> WHAT THE EXERCISE ASKS: From the data, copy out every line in which the word "corresponding" appears.
---------- SUPPLIED RECORDS
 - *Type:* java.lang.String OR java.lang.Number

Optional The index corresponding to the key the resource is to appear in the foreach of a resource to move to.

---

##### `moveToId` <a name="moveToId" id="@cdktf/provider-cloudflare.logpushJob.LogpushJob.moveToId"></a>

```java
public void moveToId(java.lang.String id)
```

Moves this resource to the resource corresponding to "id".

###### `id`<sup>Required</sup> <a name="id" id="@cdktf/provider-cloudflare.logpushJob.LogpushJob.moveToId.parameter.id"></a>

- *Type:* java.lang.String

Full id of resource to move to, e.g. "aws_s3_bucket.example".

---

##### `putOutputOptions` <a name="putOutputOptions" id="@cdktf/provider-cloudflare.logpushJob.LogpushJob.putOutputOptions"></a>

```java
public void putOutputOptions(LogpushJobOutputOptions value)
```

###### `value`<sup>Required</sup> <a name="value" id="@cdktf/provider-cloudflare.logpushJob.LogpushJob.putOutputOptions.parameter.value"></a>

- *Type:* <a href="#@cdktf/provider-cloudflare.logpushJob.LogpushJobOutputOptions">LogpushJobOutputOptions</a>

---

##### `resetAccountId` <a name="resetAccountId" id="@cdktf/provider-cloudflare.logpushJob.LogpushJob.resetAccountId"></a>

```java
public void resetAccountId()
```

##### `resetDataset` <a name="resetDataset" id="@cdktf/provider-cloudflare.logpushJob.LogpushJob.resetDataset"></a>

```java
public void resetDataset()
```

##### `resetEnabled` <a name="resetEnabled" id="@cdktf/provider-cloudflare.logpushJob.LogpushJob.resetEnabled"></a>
--------------------
> SOLUTION TO THIS PROBLEM:
Optional The index corresponding to the key the resource is to appear in the foreach of a resource to move to.
Moves this resource to the resource corresponding to "id".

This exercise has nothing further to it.